The campaign also must address issues that continue to drag down Biden’s numbers, like high prices and inflation. Although those numbers are moving in the right direction, the damage is done, and Biden must use the bully pulpit to call for lower interest rates and attack those who have spent the past several years raking in record profits while inflicting the highest-profile misery on consumers, like grocery chains, auto manufacturers, and airlines.

Again, what is needed is not mind-numbing detail but a sense of where the administration’s values lie. Take the Middle East, for example, where the Biden administration’s ongoing embrace of the Israeli response to the Oct. 7 Hamas atrocities is clearly costing him with younger voters while achieving seemingly nothing among those with hawkish views on the conflict. Young folks don’t need to know exactly where the Biden administration wants to put the border between an Israeli and a Palestinian state as much as they need to feel that he wants the killing to stop. He could just use that phrase: “We’re going to stop the killing in Israel and Gaza.” And he needs policies and actions that show he means it. That kind of coalition management is badly needed after four years of the progressive left getting used like a punching bag whenever elite Democrats felt they were in trouble, from the “defund the police” pile-on to the new consensus, which has calcified seemingly overnight, that big-city sanctuary policies are somehow responsible for the influx of migrants into the United States and that Democrats need to basically fold like a pack of CVS playing cards on immigration to have any chance in November. On immigration, too, an alternative vision is needed as badly as the capacity to manage the migrants arriving in record numbers.

That’s also what 2017 was about. Early in the Trump presidency, the left and center left were alive with new ideas about health care, college costs, institutional reform, climate change, and more. That might have led many leading 2020 aspirants to veer too far left for moderates and independents during the primaries, but it also pushed Biden himself to be bolder in what he stood behind, both as a candidate and as president. The lesson of the past several years is not to just give up on innovative ideas forever and conclude that your own most committed voters and activists can be consigned to crazy-aunt status while you court suburban moms. Democrats swept the 2018 midterms on the back of that ambition. They need that kind of hopeful ferment back. Biden’s vision for a second term doesn’t need to be exclusively fan service for progressives, but it does, crucially, need to exist. If they don’t turn out for Biden, he will lose, and he needs to give them reason to do it beyond merely stopping Trump.

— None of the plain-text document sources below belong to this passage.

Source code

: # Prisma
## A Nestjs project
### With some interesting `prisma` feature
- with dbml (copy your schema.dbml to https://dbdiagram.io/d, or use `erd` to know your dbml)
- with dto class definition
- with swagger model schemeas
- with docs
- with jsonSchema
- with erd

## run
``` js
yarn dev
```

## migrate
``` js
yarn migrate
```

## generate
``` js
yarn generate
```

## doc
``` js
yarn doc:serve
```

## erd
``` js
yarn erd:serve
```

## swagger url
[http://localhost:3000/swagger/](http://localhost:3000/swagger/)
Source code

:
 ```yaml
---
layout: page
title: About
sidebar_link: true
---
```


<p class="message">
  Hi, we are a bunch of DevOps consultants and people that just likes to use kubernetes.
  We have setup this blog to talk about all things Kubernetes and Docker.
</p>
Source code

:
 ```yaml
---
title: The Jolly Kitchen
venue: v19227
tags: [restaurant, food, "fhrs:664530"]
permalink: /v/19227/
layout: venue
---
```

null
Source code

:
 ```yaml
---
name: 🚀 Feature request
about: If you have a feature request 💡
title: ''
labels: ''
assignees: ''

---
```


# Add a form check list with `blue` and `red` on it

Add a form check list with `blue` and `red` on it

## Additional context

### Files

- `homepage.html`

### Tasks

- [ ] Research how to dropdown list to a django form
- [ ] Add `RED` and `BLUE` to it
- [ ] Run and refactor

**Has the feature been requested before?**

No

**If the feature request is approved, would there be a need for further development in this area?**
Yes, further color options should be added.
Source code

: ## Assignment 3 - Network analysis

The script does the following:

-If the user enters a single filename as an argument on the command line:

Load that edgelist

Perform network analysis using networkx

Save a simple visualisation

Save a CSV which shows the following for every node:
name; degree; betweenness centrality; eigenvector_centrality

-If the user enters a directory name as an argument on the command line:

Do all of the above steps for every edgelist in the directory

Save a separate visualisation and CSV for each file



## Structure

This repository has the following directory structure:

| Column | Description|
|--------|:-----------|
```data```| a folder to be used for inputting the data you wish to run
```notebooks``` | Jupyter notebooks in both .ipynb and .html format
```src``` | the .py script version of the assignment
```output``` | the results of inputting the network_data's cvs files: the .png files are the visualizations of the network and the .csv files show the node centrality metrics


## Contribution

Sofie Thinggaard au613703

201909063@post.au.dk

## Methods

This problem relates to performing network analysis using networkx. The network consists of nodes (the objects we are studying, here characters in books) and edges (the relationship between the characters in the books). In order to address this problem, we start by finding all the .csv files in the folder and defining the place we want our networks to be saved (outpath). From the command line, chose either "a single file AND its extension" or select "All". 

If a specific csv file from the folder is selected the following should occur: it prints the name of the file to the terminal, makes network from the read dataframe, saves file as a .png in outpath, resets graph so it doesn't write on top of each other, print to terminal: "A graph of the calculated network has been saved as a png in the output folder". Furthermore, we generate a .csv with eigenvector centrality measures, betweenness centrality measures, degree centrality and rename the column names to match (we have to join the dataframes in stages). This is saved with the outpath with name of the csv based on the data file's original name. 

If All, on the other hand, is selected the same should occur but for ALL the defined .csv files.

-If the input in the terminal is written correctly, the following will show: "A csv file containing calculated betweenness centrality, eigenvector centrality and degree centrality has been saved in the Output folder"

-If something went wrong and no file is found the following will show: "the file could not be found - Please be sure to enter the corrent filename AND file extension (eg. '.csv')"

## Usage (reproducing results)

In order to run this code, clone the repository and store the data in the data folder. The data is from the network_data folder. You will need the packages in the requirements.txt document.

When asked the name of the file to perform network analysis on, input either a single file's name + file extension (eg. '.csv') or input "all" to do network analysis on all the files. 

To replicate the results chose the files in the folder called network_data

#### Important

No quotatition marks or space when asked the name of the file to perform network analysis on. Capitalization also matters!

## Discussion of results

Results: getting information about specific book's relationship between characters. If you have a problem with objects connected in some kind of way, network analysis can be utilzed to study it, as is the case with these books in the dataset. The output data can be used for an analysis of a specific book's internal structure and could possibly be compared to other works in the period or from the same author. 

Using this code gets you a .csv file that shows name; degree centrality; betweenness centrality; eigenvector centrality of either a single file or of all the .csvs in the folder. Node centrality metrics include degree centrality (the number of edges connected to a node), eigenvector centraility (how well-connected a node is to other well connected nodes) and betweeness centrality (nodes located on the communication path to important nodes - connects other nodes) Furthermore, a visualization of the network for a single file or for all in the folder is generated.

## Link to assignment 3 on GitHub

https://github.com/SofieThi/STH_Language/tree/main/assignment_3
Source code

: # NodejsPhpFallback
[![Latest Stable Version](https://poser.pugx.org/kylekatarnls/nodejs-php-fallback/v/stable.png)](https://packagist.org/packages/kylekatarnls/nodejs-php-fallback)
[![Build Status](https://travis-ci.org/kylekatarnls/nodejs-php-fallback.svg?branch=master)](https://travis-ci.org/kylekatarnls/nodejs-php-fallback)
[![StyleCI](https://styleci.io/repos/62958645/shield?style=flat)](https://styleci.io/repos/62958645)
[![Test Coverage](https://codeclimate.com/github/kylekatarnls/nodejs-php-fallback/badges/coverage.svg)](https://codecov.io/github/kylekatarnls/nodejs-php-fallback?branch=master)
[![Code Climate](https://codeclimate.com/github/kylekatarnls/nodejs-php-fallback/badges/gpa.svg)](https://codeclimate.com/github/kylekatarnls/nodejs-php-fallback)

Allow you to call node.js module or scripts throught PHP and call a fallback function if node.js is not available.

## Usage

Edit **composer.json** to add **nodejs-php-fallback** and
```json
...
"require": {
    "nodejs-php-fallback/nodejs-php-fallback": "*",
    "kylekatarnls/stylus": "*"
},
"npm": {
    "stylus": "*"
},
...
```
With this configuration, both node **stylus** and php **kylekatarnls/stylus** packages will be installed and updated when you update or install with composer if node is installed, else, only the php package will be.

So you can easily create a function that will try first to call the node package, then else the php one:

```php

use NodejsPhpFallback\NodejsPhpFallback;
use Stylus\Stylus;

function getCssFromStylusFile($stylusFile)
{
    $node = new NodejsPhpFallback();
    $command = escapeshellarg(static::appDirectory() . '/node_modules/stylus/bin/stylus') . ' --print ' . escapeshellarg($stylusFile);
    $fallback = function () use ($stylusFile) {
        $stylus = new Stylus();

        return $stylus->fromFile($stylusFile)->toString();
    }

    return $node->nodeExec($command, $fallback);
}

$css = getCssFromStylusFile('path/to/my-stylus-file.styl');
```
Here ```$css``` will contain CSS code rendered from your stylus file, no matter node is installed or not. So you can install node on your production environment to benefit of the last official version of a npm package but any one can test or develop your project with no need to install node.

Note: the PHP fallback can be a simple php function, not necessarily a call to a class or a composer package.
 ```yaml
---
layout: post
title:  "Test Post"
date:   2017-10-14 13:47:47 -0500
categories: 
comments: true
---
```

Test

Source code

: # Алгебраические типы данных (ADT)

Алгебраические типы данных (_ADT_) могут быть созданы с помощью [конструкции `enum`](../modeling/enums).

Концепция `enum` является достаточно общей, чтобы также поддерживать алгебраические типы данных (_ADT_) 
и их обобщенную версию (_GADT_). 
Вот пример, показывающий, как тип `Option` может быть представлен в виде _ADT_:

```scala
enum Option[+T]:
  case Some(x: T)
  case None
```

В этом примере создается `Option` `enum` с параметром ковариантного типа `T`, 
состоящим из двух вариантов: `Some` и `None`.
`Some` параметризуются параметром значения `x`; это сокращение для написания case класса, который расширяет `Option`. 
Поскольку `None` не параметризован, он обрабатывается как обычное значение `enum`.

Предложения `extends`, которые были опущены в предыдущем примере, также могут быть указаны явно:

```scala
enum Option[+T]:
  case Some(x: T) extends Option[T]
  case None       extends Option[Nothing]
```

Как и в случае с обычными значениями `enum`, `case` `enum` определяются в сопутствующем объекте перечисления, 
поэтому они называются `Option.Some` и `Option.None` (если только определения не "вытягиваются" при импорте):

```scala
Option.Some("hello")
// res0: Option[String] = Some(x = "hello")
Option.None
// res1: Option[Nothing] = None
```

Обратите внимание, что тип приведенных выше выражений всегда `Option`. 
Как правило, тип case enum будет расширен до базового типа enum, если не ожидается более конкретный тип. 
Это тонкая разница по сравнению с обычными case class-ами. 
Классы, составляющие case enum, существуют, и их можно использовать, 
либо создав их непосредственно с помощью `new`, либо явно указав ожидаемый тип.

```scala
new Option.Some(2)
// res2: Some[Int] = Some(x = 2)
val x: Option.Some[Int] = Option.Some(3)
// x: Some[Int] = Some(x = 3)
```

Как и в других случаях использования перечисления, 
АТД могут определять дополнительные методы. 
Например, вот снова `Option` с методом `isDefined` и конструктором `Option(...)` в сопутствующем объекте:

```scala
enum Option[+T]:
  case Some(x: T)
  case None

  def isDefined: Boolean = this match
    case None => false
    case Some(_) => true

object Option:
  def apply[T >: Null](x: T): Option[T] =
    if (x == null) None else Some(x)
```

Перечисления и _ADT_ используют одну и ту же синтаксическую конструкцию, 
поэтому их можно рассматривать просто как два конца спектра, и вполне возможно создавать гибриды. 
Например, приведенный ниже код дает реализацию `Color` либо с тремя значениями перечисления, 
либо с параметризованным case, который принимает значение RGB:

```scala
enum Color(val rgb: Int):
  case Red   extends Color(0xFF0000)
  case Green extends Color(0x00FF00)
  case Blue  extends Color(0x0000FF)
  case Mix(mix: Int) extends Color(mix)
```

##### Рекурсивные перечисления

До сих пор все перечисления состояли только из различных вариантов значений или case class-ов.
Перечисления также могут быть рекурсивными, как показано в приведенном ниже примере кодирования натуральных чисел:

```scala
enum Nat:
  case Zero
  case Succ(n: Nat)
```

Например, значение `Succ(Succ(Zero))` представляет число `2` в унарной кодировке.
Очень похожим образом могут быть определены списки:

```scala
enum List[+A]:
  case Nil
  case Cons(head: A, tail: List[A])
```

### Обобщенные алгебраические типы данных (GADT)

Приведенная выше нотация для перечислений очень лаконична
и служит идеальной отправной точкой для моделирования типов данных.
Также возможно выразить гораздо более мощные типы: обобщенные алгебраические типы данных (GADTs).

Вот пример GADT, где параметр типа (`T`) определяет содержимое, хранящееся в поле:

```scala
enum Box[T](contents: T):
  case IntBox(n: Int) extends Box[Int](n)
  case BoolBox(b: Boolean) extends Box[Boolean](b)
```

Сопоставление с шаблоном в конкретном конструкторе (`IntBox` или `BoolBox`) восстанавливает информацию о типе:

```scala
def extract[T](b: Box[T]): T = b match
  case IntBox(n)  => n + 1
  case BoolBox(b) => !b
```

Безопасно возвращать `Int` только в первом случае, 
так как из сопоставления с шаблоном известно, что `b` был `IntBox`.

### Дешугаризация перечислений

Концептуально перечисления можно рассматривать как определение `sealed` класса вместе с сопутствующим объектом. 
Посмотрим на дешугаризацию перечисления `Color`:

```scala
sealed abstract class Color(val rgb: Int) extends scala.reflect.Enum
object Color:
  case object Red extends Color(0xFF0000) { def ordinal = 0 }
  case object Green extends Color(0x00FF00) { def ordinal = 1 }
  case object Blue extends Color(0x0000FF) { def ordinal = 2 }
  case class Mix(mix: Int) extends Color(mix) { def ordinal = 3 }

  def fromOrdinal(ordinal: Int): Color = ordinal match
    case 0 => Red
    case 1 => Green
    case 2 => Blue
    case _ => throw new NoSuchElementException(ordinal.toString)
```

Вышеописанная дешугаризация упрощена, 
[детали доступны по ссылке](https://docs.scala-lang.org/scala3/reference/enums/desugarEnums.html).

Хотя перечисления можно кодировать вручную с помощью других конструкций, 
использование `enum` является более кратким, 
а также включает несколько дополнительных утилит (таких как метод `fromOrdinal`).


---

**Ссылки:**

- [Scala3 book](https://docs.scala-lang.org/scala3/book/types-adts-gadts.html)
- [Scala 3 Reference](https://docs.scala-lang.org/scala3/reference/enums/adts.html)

Nothing can change the fact that Biden is already the oldest person ever to serve as president, that he has lost a step, and that he will never be the kind of orator who fills arenas with starry-eyed devotees. And it is far too late for any kind of orderly process to replace him as the nominee. But unless something changes dramatically in the coming months, this is the Democrats’ guy, and these are the cards they’ve been dealt. Wallowing in disbelief about Trump’s lead in the polls, or assuming that voters will eventually see reason if Biden’s campaign keeps asking them nicely, is not going to cut it. They need a plan to win, and rank-and-file Democrats need to see it and to be made a part of it before it’s too late.